The EMST–National Museum of Contemporary Art, which has collected Greek and international art from the postwar period to the present since 2000, initially presenting a program in various temporary venues, found a permanent home in 2014 on Syngrou Avenue in the former Fix Brewery. The brand of the first major beer brewery in Greece was established in 1864 by Johann Fix, né Fuchs, whose mining-engineer father had arrived in Athens from Bavaria in the mid-nineteenth century. The brewery was completed in 1961 by the visionary Greek architect Takis Zenetos (1926–1977), in collaboration with Margaritis Apostolidis (1922–2005), who designed it so as to display its inner workings to passersby—most spectacularly when lit at night. It was also designed so that further horizontal expansion would not interrupt production.
Production did stop, though. In 1982 the brewery was abandoned. In 1994, it was repurposed by Attiko Metro S.A., and the building’s northern half was demolished to make room for a metro stop, which opened in 2000. After EMST signed a fifty- year lease in 2002, a competition was held to turn the factory into a museum. 3SK Stylianidis Architects won, and with the collaboration of I. Mouzakis & Associate Architects, Tim Ronalds Architects, and Kalliope Kontozoglou, the eastern façade and interior were further transformed.
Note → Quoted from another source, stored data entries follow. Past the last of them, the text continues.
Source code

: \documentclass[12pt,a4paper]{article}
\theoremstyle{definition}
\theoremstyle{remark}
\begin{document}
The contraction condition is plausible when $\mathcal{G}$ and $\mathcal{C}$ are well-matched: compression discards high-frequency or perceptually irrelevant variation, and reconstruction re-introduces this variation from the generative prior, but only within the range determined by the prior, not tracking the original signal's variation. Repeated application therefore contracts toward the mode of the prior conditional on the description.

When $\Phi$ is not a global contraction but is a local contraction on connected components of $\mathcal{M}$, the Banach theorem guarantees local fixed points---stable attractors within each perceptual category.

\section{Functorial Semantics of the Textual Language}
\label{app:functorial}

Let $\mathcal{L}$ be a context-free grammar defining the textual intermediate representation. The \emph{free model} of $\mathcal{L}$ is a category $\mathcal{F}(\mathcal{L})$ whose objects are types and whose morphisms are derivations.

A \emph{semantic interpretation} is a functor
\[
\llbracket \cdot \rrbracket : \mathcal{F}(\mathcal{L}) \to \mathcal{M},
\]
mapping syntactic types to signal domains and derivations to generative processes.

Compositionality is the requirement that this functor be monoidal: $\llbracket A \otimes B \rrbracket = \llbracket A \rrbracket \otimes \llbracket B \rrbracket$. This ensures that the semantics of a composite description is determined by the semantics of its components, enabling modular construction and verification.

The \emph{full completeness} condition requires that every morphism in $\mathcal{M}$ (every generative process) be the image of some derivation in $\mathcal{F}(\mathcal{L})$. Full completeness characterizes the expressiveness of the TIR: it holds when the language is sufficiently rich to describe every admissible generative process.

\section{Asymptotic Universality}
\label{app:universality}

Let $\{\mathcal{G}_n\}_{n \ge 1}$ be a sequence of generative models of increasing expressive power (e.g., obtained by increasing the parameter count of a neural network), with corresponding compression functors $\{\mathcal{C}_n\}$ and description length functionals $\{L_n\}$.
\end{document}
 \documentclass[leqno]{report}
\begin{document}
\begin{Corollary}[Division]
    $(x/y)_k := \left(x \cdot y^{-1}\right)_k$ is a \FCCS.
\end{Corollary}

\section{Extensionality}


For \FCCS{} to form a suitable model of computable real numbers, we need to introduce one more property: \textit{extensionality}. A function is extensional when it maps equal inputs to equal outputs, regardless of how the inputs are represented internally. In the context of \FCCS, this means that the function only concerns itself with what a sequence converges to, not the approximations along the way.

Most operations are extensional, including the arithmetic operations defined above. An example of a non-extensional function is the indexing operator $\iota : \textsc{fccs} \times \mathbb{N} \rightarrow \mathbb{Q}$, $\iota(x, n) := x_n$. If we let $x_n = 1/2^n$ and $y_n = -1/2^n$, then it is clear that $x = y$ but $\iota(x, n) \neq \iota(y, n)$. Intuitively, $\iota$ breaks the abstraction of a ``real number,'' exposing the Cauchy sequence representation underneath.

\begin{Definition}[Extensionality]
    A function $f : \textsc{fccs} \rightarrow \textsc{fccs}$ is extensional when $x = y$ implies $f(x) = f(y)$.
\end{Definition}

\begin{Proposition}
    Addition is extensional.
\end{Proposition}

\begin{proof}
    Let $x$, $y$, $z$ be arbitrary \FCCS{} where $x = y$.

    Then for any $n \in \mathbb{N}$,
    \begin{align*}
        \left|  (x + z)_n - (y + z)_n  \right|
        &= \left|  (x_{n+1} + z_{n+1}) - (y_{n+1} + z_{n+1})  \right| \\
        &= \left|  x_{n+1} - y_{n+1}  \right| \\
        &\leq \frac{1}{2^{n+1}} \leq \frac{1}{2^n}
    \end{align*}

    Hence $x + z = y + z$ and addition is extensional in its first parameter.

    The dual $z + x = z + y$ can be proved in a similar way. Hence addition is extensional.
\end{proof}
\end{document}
In dialogue with EMST’s staff, the curators of documenta 14 imagined an exhibition that injects the full vertical span of this building with a libidinal economy. Ascending its floors, one experiences the coupling of the bank and the museum (both machines for collecting surplus value); genders and genres (or the disciplining of valuable forces); and labor and love (including the work of the sun). For this quintessential public institution to be truly public, the aim of documenta 14 is to sustain a sense of polyvalence. Yet as one gets closer to the rooftop, with its views of Athens’s dense urban fabric, the inevitable Acropolis marking the distance, one finds artists articulating how to abstract and how to obscure.
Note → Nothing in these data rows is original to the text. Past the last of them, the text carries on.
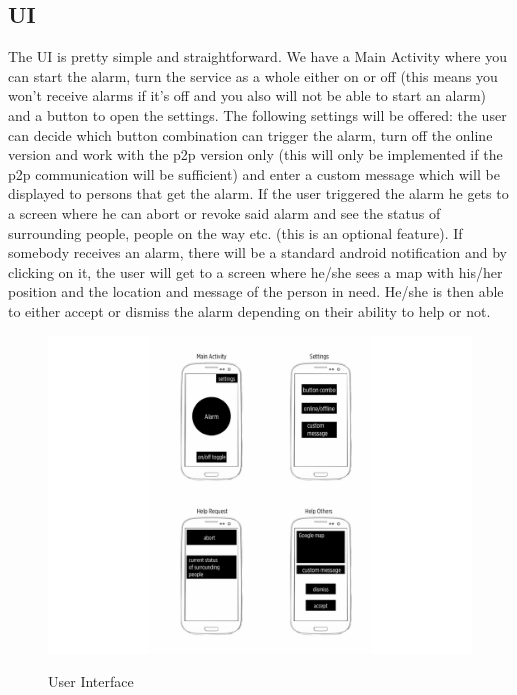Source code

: \documentclass{report}
\newcommand{\lfig}[1]{\label{fig:#1}}
\begin{document}
\subsection{UI}

The UI is pretty simple and straightforward. We have a Main Activity where you can start the alarm, turn the service as a whole either on or off (this means you won't receive alarms if it's off and you also will not be able to start an alarm) and a button to open the settings. The following  settings will be offered: the user can decide which button combination can trigger the alarm, turn off the online version and work with the p2p version only (this will only be implemented if the p2p communication will be sufficient) and enter a custom message which will be displayed to persons that get the alarm. If the user triggered the alarm he gets to a screen where he can abort or revoke said alarm and see the status of surrounding people, people on the way etc. (this is an optional feature). If somebody receives an alarm, there will be a standard android notification and by clicking on it, the user will get to a screen where he/she sees a map with his/her position and the location and message of the person in need. He/she is then able to either accept or dismiss the alarm depending on their ability to help or not.

\begin{figure}[h]
	\centering
    \includegraphics[width=\columnwidth]{Notruf.pdf}
    \lfig{app-ui}
    \vspace{-5mm} %
	\caption{User Interface}
\end{figure}
\end{document}
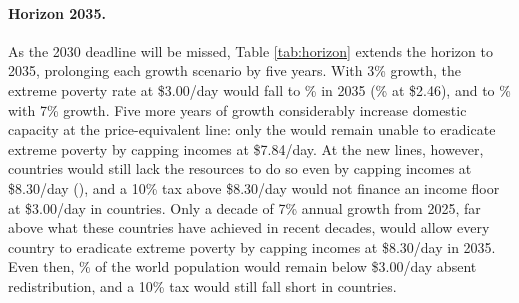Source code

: \paragraph{Horizon 2035.} As the 2030 deadline will be missed, Table \ref{tab:horizon} extends the horizon to 2035, prolonging each growth scenario by five years. With 3\% growth, the extreme poverty rate at \$3.00/day would fall to \upRatePovThreeTF\% in 2035 (\upRatePovThreeTFEq\% at \$2.46), and to \upRatePovSevenTF\% with 7\% growth. Five more years of growth considerably increase domestic capacity at the price-equivalent line: only the \upCountriesCapTFEq{} would remain unable to eradicate extreme poverty by capping incomes at \$7.84/day. At the new lines, however, \upNbCapTF{} countries would still lack the resources to do so even by capping incomes at \$8.30/day (\upCountriesCapTF), and a 10\% tax above \$8.30/day would not finance an income floor at \$3.00/day in \upNbFloorTF{} countries. Only a decade of 7\% annual growth from 2025, far above what these countries have achieved in recent decades, would allow every country to eradicate extreme poverty by capping incomes at \$8.30/day in 2035. Even then, \upRatePovSevenTF\% of the world population would remain below \$3.00/day absent redistribution, and a 10\% tax would still fall short in \upNbFloorSevenTF{} countries.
We might also ask then what (kind of citizen) this factory can still produce? The figure of Diogenes—the Cynic and the cosmopolitan, banished from Sinope for the debasement of currency, and self-proclaimed citizen of the world—is with us. We find him on the ground floor, at the lower right of the original copperplate for an engraving of Nicolas Poussin’s Landscape with Diogenes. The wide river described in the inscription could be the ancient Ilisos River that once flowed past what is now the eastern side of the EMST. On the hill above, instead of the Parthenon, which Pericles built from tribute paid to the Delian League—banking precious ivory and gold in its massive statue of Athena—Poussin painted Rome’s Palace of Belvedere, which the Vatican used for storing a wealth of antiquities. Diogenes, meanwhile, observing a youth using his bare hands to drink water, dispenses even with his cup.